Rescuing the island’s future can’t just be in the hands of those who manipulate fiery glass: savvy strategists will also be lifesavers for such a costly industry. “Running a business on an island is no mean feat,” says Luciano Gambaro, who heads the glass-making consortium Promovetro as well as his own brand, Gambaro & Tagliapietra. “Expenses are between 35 and 40 per cent more than on the mainland. Yet the Muranesi understand that crises have to be weathered.”
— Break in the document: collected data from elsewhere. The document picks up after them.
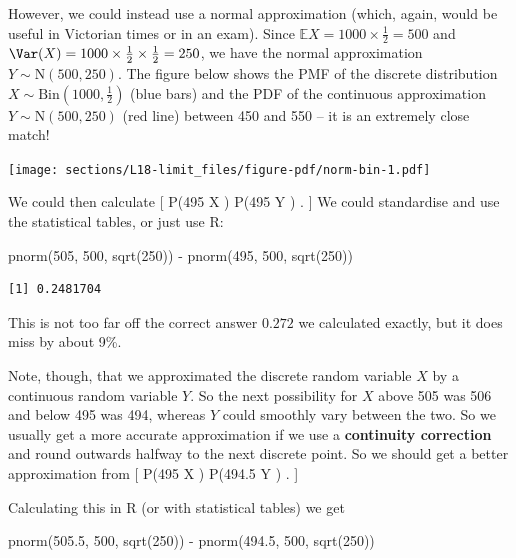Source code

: \documentclass[
  letterpaper,
  DIV=11,
  numbers=noendperiod]{scrreprt}
\newenvironment{Shaded}{\begin{snugshade}}{\end{snugshade}}
\newcommand{\DecValTok}[1]{\textcolor[rgb]{0.68,0.00,0.00}{#1}}
\newcommand{\FloatTok}[1]{\textcolor[rgb]{0.68,0.00,0.00}{#1}}
\newcommand{\FunctionTok}[1]{\textcolor[rgb]{0.28,0.35,0.67}{#1}}
\newcommand{\NormalTok}[1]{\textcolor[rgb]{0.00,0.23,0.31}{#1}}
\newcommand{\SpecialCharTok}[1]{\textcolor[rgb]{0.37,0.37,0.37}{#1}}
\theoremstyle{remark}
\begin{document}
However, we could instead use a normal approximation (which, again,
would be useful in Victorian times or in an exam). Since
\(\mathbb EX = 1000 \times \frac12 = 500\) and
\(\Var(X) = 1000 \times \frac12 \times \frac12 = 250\), we have the
normal approximation \(Y \sim \mathrm N(500, 250)\). The figure below
shows the PMF of the discrete distribution
\(X \sim \mathrm{Bin}(1000, \frac12)\) (blue bars) and the PDF of the
continuous approximation \(Y\sim \mathrm N(500, 250)\) (red line)
between 450 and 550 -- it is an extremely close match!

\texttt{[image: sections/L18-limit\_files/figure-pdf/norm-bin-1.pdf]}

We could then calculate {[} \mathbb P(495 \leq X )
\approx \mathbb P(495 \leq Y ) . {]} We could standardise and
use the statistical tables, or just use R:

\begin{Shaded}
\begin{Highlighting}[]
\FunctionTok{pnorm}\NormalTok{(}\DecValTok{505}\NormalTok{, }\DecValTok{500}\NormalTok{, }\FunctionTok{sqrt}\NormalTok{(}\DecValTok{250}\NormalTok{)) }\SpecialCharTok{{-}} \FunctionTok{pnorm}\NormalTok{(}\DecValTok{495}\NormalTok{, }\DecValTok{500}\NormalTok{, }\FunctionTok{sqrt}\NormalTok{(}\DecValTok{250}\NormalTok{))}
\end{Highlighting}
\end{Shaded}

\begin{verbatim}
[1] 0.2481704
\end{verbatim}

This is not too far off the correct answer \(0.272\) we calculated
exactly, but it does miss by about 9\%.

Note, though, that we approximated the discrete random variable \(X\) by
a continuous random variable \(Y\). So the next possibility for \(X\)
above 505 was 506 and below 495 was 494, whereas \(Y\) could smoothly
vary between the two. So we usually get a more accurate approximation if
we use a \textbf{continuity correction} and round outwards halfway to
the next discrete point. So we should get a better approximation from
{[} \mathbb P(495 \leq X ) \approx \mathbb P(494.5 \leq Y
) . {]}

Calculating this in R (or with statistical tables) we get

\begin{Shaded}
\begin{Highlighting}[]
\FunctionTok{pnorm}\NormalTok{(}\FloatTok{505.5}\NormalTok{, }\DecValTok{500}\NormalTok{, }\FunctionTok{sqrt}\NormalTok{(}\DecValTok{250}\NormalTok{)) }\SpecialCharTok{{-}} \FunctionTok{pnorm}\NormalTok{(}\FloatTok{494.5}\NormalTok{, }\DecValTok{500}\NormalTok{, }\FunctionTok{sqrt}\NormalTok{(}\DecValTok{250}\NormalTok{))}
\end{Highlighting}
\end{Shaded}
\end{document}
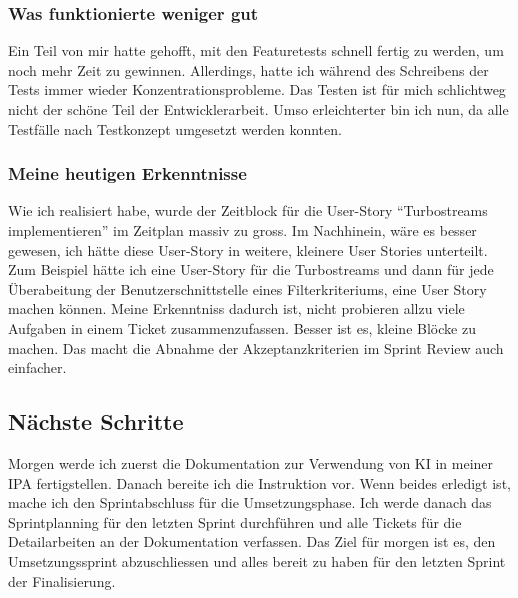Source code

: \subsubsection*{Was funktionierte weniger gut}
Ein Teil von mir hatte gehofft, mit den Featuretests schnell fertig zu werden, um noch mehr Zeit zu gewinnen. Allerdings, hatte ich während des Schreibens der Tests
immer wieder Konzentrationsprobleme. Das Testen ist für mich schlichtweg nicht der schöne Teil der Entwicklerarbeit. Umso erleichterter bin ich nun, 
da alle Testfälle nach Testkonzept umgesetzt werden konnten. 

\subsubsection*{Meine heutigen Erkenntnisse}
Wie ich realisiert habe, wurde der Zeitblock für die User-Story ``Turbostreams implementieren'' im Zeitplan massiv zu gross. Im Nachhinein, wäre es 
besser gewesen, ich hätte diese User-Story in weitere, kleinere User Stories unterteilt. Zum Beispiel hätte ich 
eine User-Story für die Turbostreams und dann für jede Überabeitung der Benutzerschnittstelle eines Filterkriteriums, eine User Story machen können.
Meine Erkenntniss dadurch ist, nicht probieren allzu viele Aufgaben in einem Ticket zusammenzufassen. Besser ist es, kleine Blöcke zu machen.
Das macht die Abnahme der Akzeptanzkriterien im Sprint Review auch einfacher.

\subsection*{Nächste Schritte}
Morgen werde ich zuerst die Dokumentation zur Verwendung von KI in meiner IPA fertigstellen.
Danach bereite ich die Instruktion vor. Wenn beides erledigt ist, mache ich den Sprintabschluss für die Umsetzungsphase. 
Ich werde danach das Sprintplanning für den letzten Sprint durchführen und alle Tickets für die Detailarbeiten an der Dokumentation verfassen.
Das Ziel für morgen ist es, den Umsetzungssprint abzuschliessen und alles bereit zu haben für den letzten Sprint der Finalisierung.

\pagebreak
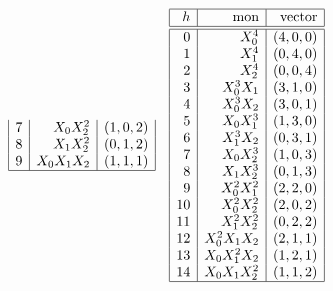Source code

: \begin{table}
$$\begin{array}{|r|r|r|}
7 & X_0X_2^2 & ( 1, 0, 2 )\\
8 & X_1X_2^2 & ( 0, 1, 2 )\\
9 & X_0X_1X_2 & ( 1, 1, 1 )\\
\hline
\end{array}
\quad
\begin{array}{|r|r|r|}
\hline
h &  \mbox{mon} & \mbox{vector} \\
\hline
\hline
0 & X_0^4 & ( 4, 0, 0 )\\
1 & X_1^4 & ( 0, 4, 0 )\\
2 & X_2^4 & ( 0, 0, 4 )\\
3 & X_0^3X_1 & ( 3, 1, 0 )\\
4 & X_0^3X_2 & ( 3, 0, 1 )\\
5 & X_0X_1^3 & ( 1, 3, 0 )\\
6 & X_1^3X_2 & ( 0, 3, 1 )\\
7 & X_0X_2^3 & ( 1, 0, 3 )\\
8 & X_1X_2^3 & ( 0, 1, 3 )\\
9 & X_0^2X_1^2 & ( 2, 2, 0 )\\
10 & X_0^2X_2^2 & ( 2, 0, 2 )\\
11 & X_1^2X_2^2 & ( 0, 2, 2 )\\
12 & X_0^2X_1X_2 & ( 2, 1, 1 )\\
13 & X_0X_1^2X_2 & ( 1, 2, 1 )\\
14 & X_0X_1X_2^2 & ( 1, 1, 2 )\\
\hline
\end{array}
$$
\caption{\label{tab:PG2monomials}The partition ordering of monomials of degree $1$, $2,$ $3$ and $4$ in a plane}
\end{table}

\bigskip

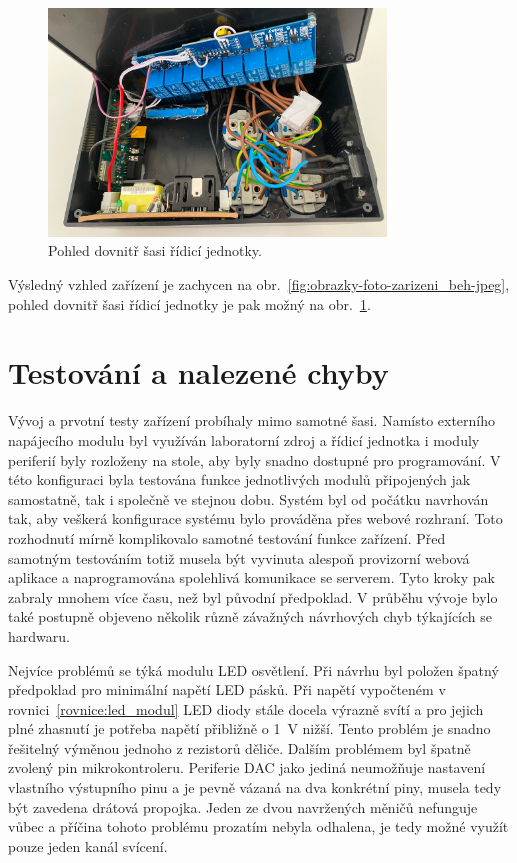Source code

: \begin{figure}[h!]
    \centering
    \includegraphics[width=0.8\textwidth]{obrazky/foto/ulozeni.jpeg}
    \caption{Pohled dovnitř šasi řídicí jednotky.}
    \label{fig:obrazky-foto-ulozeni-jpeg}
\end{figure}


Výsledný vzhled zařízení je zachycen na obr.~\ref{fig:obrazky-foto-zarizeni_beh-jpeg}, pohled dovnitř šasi řídicí jednotky je pak možný na obr.~\ref{fig:obrazky-foto-ulozeni-jpeg}.

\section{Testování a nalezené chyby}
    Vývoj a prvotní testy zařízení probíhaly mimo samotné šasi. Namísto externího napájecího modulu byl využíván laboratorní zdroj a řídicí jednotka i moduly periferií byly rozloženy na stole, aby byly snadno dostupné pro programování. V této konfiguraci byla testována funkce jednotlivých modulů připojených jak samostatně, tak i společně ve stejnou dobu. Systém byl od počátku navrhován tak, aby veškerá konfigurace systému bylo prováděna přes webové rozhraní. Toto rozhodnutí mírně komplikovalo samotné testování funkce zařízení. Před samotným testováním totiž musela být vyvinuta alespoň provizorní webová aplikace a naprogramována spolehlivá komunikace se serverem. Tyto kroky pak zabraly mnohem více času, než byl původní předpoklad. V průběhu vývoje bylo také postupně objeveno několik různě závažných návrhových chyb týkajících se hardwaru. 
    
    Nejvíce problémů se týká modulu LED osvětlení. Při návrhu byl položen špatný předpoklad pro minimální napětí LED pásků. Při napětí vypočteném v rovnici~\ref{rovnice:led_modul} LED diody stále docela výrazně svítí a pro jejich plné zhasnutí je potřeba napětí přibližně o \qty{1}{V} nižší. Tento problém je snadno řešitelný výměnou jednoho z rezistorů děliče. Dalším problémem byl špatně zvolený pin mikrokontroleru. Periferie DAC jako jediná neumožňuje nastavení vlastního výstupního pinu a je pevně vázaná na dva konkrétní piny, musela tedy být zavedena drátová propojka. Jeden ze dvou navržených měničů nefunguje vůbec a příčina tohoto problému prozatím nebyla odhalena, je tedy možné využít pouze jeden kanál svícení. 

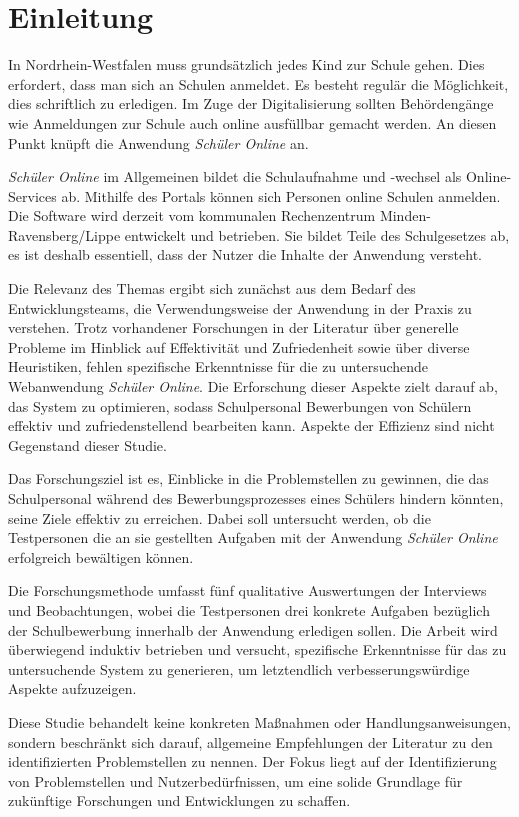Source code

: \section{Einleitung}
In Nordrhein-Westfalen muss grundsätzlich jedes Kind zur Schule gehen.\cite{SchulG_NRW_35} Dies erfordert, dass man sich an Schulen anmeldet. Es besteht regulär die Möglichkeit, dies schriftlich zu erledigen. Im Zuge der Digitalisierung sollten Behördengänge wie Anmeldungen zur Schule auch online ausfüllbar gemacht werden. An diesen Punkt knüpft die Anwendung \textit{Schüler Online} an.

\textit{Schüler Online} im Allgemeinen bildet die Schulaufnahme und -wechsel als Online-Services ab. Mithilfe des Portals können sich Personen online Schulen anmelden. Die Software wird derzeit vom kommunalen Rechenzentrum Minden-Ravensberg/Lippe entwickelt und betrieben. Sie bildet Teile des Schulgesetzes ab, es ist deshalb essentiell, dass der Nutzer die Inhalte der Anwendung versteht. 

Die Relevanz des Themas ergibt sich zunächst aus dem Bedarf des Entwicklungsteams, die Verwendungsweise der Anwendung in der Praxis zu verstehen. Trotz vorhandener Forschungen in der Literatur über generelle Probleme im Hinblick auf Effektivität und Zufriedenheit sowie über diverse Heuristiken, fehlen spezifische Erkenntnisse für die zu untersuchende Webanwendung \textit{Schüler Online}. Die Erforschung dieser Aspekte zielt darauf ab, das System zu optimieren, sodass Schulpersonal Bewerbungen von Schülern effektiv und zufriedenstellend bearbeiten kann. Aspekte der Effizienz sind nicht Gegenstand dieser Studie.

Das Forschungsziel ist es, Einblicke in die Problemstellen zu gewinnen, die das Schulpersonal während des Bewerbungsprozesses eines Schülers hindern könnten, seine Ziele effektiv zu erreichen. Dabei soll untersucht werden, ob die Testpersonen die an sie gestellten Aufgaben mit der Anwendung \textit{Schüler Online} erfolgreich bewältigen können. 

Die Forschungsmethode umfasst fünf qualitative Auswertungen der Interviews und Beobachtungen, wobei die Testpersonen drei konkrete Aufgaben bezüglich der Schulbewerbung innerhalb der Anwendung erledigen sollen. Die Arbeit wird überwiegend induktiv betrieben und versucht, spezifische Erkenntnisse für das zu untersuchende System zu generieren, um letztendlich verbesserungswürdige Aspekte aufzuzeigen.

Diese Studie behandelt keine konkreten Maßnahmen oder Handlungsanweisungen, sondern beschränkt sich darauf, allgemeine Empfehlungen der Literatur zu den identifizierten Problemstellen zu nennen. Der Fokus liegt auf der Identifizierung von Problemstellen und Nutzerbedürfnissen, um eine solide Grundlage für zukünftige Forschungen und Entwicklungen zu schaffen.

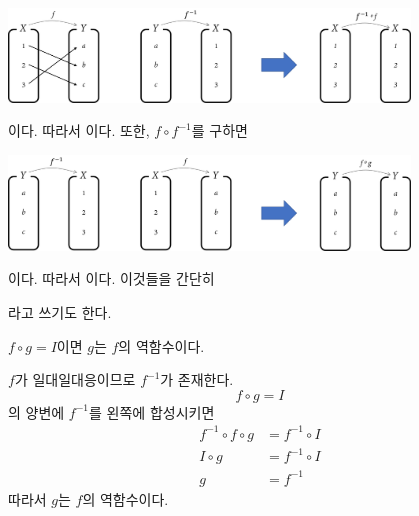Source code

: \documentclass{oblivoir}
\begin{document}
%
\label{inverse12}
\vspace{-20pt}
\begin{center}
\includegraphics[width=0.8\textwidth]{inverse_12-1}
\end{center}
이다.
따라서
이다.
또한, \(f\circ f^{-1}\)를 구하면
\begin{center}
\includegraphics[width=0.8\textwidth]{inverse_12-2}
\end{center}
이다.
따라서
이다.
이것들을 간단히
\begin{center}
\end{center}
라고 쓰기도 한다.

\newpage
%
\label{inverse13}
\begin{center}
\(f\circ g=I\)이면 \(g\)는 \(f\)의 역함수이다.
\end{center}
\begin{mdframed}
\(f\)가 일대일대응이므로 \(f^{-1}\)가 존재한다.
\[f\circ g=I\]의 양변에 \(f^{-1}\)를 왼쪽에 합성시키면\footnotemark
\begin{align*}
f^{-1}\circ f\circ g&=f^{-1}\circ I\\
I\circ g&=f^{-1}\circ I\\
g&=f^{-1}
\end{align*}
따라서 \(g\)는 \(f\)의 역함수이다.
\end{mdframed}
\end{document}
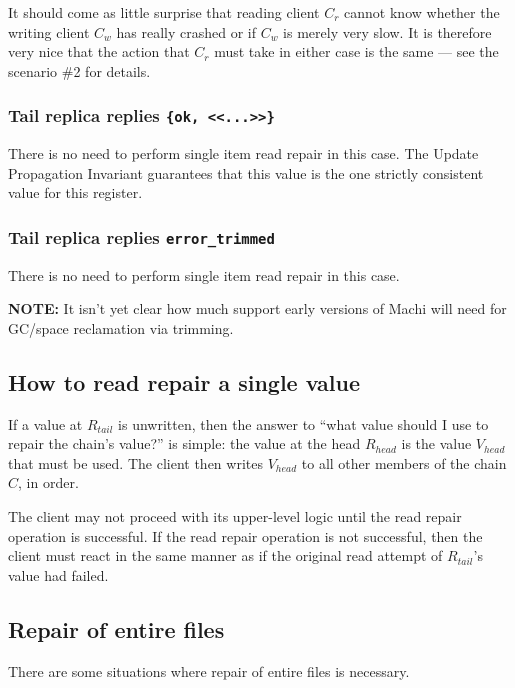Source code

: \documentclass[preprint,10pt]{sigplanconf}
\begin{document}
It should come as little surprise that reading client $C_r$
cannot know whether the writing client $C_w$
has really crashed or if $C_w$ is merely very slow.
It is therefore very nice that
the action that $C_r$ must take in either case is the same --- see the
scenario \#2 for details.

\subsubsection{Tail replica replies {\tt \{ok, <<...>>\}}}

There is no need to perform single item read repair in this case.
The Update Propagation Invariant guarantees that this value is the one
strictly consistent value for this register.

\subsubsection{Tail replica replies {\tt error\_trimmed}}

There is no need to perform single item read repair in this case.

{\bf NOTE:} It isn't yet clear how much support early versions of
Machi will need for GC/space reclamation via trimming.

\subsection{How to read repair a single value}
\label{sub:read-repair-single}

If a value at $R_{tail}$ is unwritten, then the answer to ``what value
should I use to repair the chain's value?'' is simple: the value at the
head $R_{head}$ is the value $V_{head}$ that must be used.  The client
then writes $V_{head}$ to all other members of the chain $C$, in
order.

The client may not proceed with its upper-level logic until the read
repair operation is successful.  If the read repair operation is not
successful, then the client must react in the same manner as if the
original read attempt of $R_{tail}$'s value had failed.

\subsection{Repair of entire files}
\label{sub:repair-entire-files}

There are some situations where repair of entire files is necessary.
\end{document}
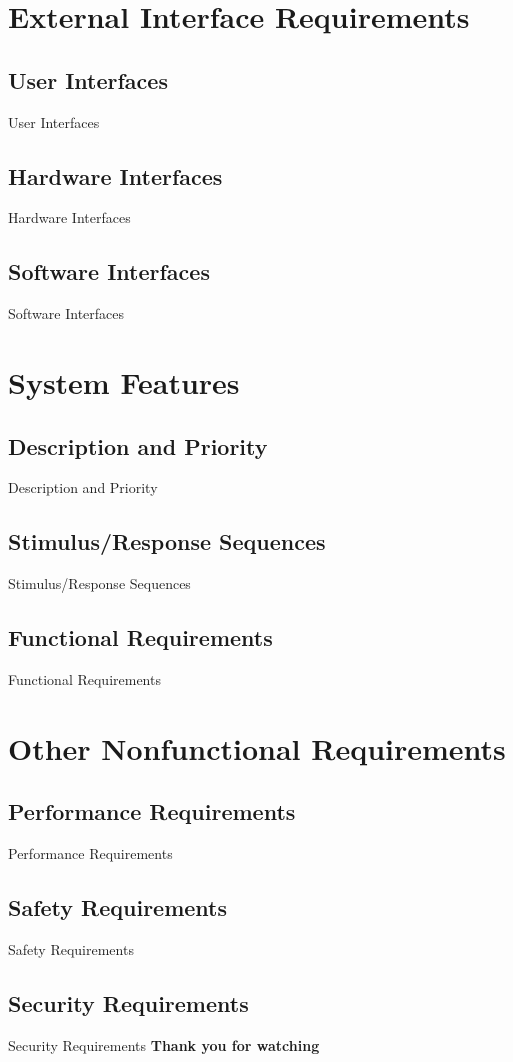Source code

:\documentclass{article}
\begin{document}
\begin{CJK}{UTF8}{bkai}
\section{\huge\bf  \color{blue} External Interface Requirements\\}
\subsection{\Large User Interfaces\\}
User Interfaces
\newpage
\subsection{\Large Hardware Interfaces\\}
Hardware Interfaces
\newpage
\subsection{\Large Software Interfaces\\}
 Software Interfaces
\newpage



\section{\huge\bf \color{blue}  System Features }
\subsection{\Large Description and Priority }
 Description and Priority 
\newpage
\subsection{\Large Stimulus/Response Sequences}
Stimulus/Response Sequences
\newpage
\subsection{ \Large Functional Requirements}
 Functional Requirements
\newpage


\section{\huge\bf  \color {blue}  Other Nonfunctional Requirements }
\subsection{ \Large Performance Requirements}
 Performance Requirements
\newpage
\subsection{\Large Safety Requirements }
Safety Requirements
\newpage
\subsection{ \Large Security Requirements }
 Security Requirements
\newpage
\Huge\bf   Thank you for watching


\end{CJK}
\end{document}

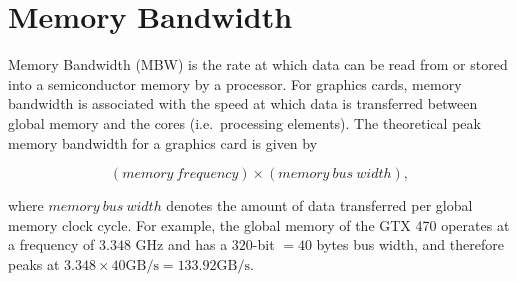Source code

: \documentclass[11pt,twoside]{report}
\begin{document}



\section{Memory Bandwidth}
\label{app:MBW}
Memory Bandwidth (MBW) is the rate at which data can be read from or stored into a semiconductor memory by a processor. For graphics cards, memory bandwidth is associated with the speed at which data is transferred between global memory and the cores (i.e.\ processing elements). The theoretical peak memory bandwidth for a graphics card is given by

\begin{equation}
	(memory~frequency)\times(memory~bus~width) ,
\end{equation}


\noindent where $memory~bus~width$ denotes the amount of data transferred per global memory clock cycle. For example, the global memory of the GTX 470 operates at a frequency of $3.348$ GHz and has a $320$-bit $= 40$ bytes bus width, and therefore peaks at $3.348\times40 \mbox{GB/s} = 133.92 \mbox{GB/s}$.
\end{document}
This has been done before. When the horizon turned dark in the 1850s, clergyman Zanetti rescued Murano’s industry by opening a glass museum that would show the world the island’s past and present wonders. Prosperity in the 1950s came as crowd-pulling masters such as Finland’s Tapio Wirkkala and Venice’s Carlo Scarpa were called upon to bring their modern designs to the furnace. But now the island needs a fresh boost of energy and ideas. “After 50 years Murano has paid the price of the full belly it had,” says Gambaro. “This past decade shows us we need to go forward by changing the dynamics. Sure, a crisis is depressing but it also shakes you up.”

For the design-conscious Muranese heavyweights that flourished in the 1950s, sometimes it’s just a matter of refocusing. Rather than scrambling for new ideas, Carlo Moretti, founded in 1958, needed a streamlining of its strong Nordic-inspired (but ever-expanding and cluttered) catalogue to make production less challenging. Entrepreneurs Antonio Ceschel and Manuel Gomiero took over the company from successor-less brothers Carlo and Giovanni Moretti in 2013 and started the cull. “The catalogue included about 1,200 different models,” says Ceschel. “Now we have 540 – each decision was a pang in the heart but it had to be done if we wanted to go international.”

Ceschel’s tight edit was a market success. At first supplying the vast majority of its products to the Italian market, the company now exports about 70 per cent of its colourful vases, chalices and glasses. A shop in Tokyo’s Ginza has joined outposts in Murano, Venice, Milan and Kitzbühel. Yet all the delicate vessels lining their shelves start life in this waterfront furnace room at the hands of the four masters and their helpers – some as young as 20. For all its lofty global ambitions (including a lighting collection that debuted at trade fair Euroluce’s last edition) Carlo Moretti realises the need to remain staunchly small-scale, faithful to the tradition that bred it.

Many believe that by shedding some of the weight of convoluted decorative arabesques – but sticking to the methods behind its century-long success – Murano glass may once again wade through this low tide. “If the production of Murano’s tacky glass horses needs to stop then so be it – it doesn’t have to continue just for the sake of emptying tourists’ pockets,” says Breaking the Mould’s Berrone. “We are not presenting the definitive solution but we are showing that alternatives are possible.” With such vivacious minds tending to the fire, the island isn’t anywhere near losing the ebullient spirit of its craft.

Monocle comment:
Many established designers turn to Murano’s expertise for the chandeliers and vases they present at Salone del Mobile and beyond. But these creatives shouldn’t use these furnaces simply as their manufacturing plants, delivering ideas and collecting ready-made products weeks later.
Glass-blowers’ expertise goes well beyond their practical abilities: their deep knowledge of the medium – and how far it can be stretched – can and should be incorporated into the creative process. Muranese companies need to convince external designers to stay a bit longer, ideally enlisting them as creative directors. Over time the union between forward-looking ideas and solid traditions will melt even the most reticent glass-blower. With a progressive vision it would be easier to move onto bigger and better things, such as challenging architectural interior projects – even if that means dropping a few little ornaments along the way.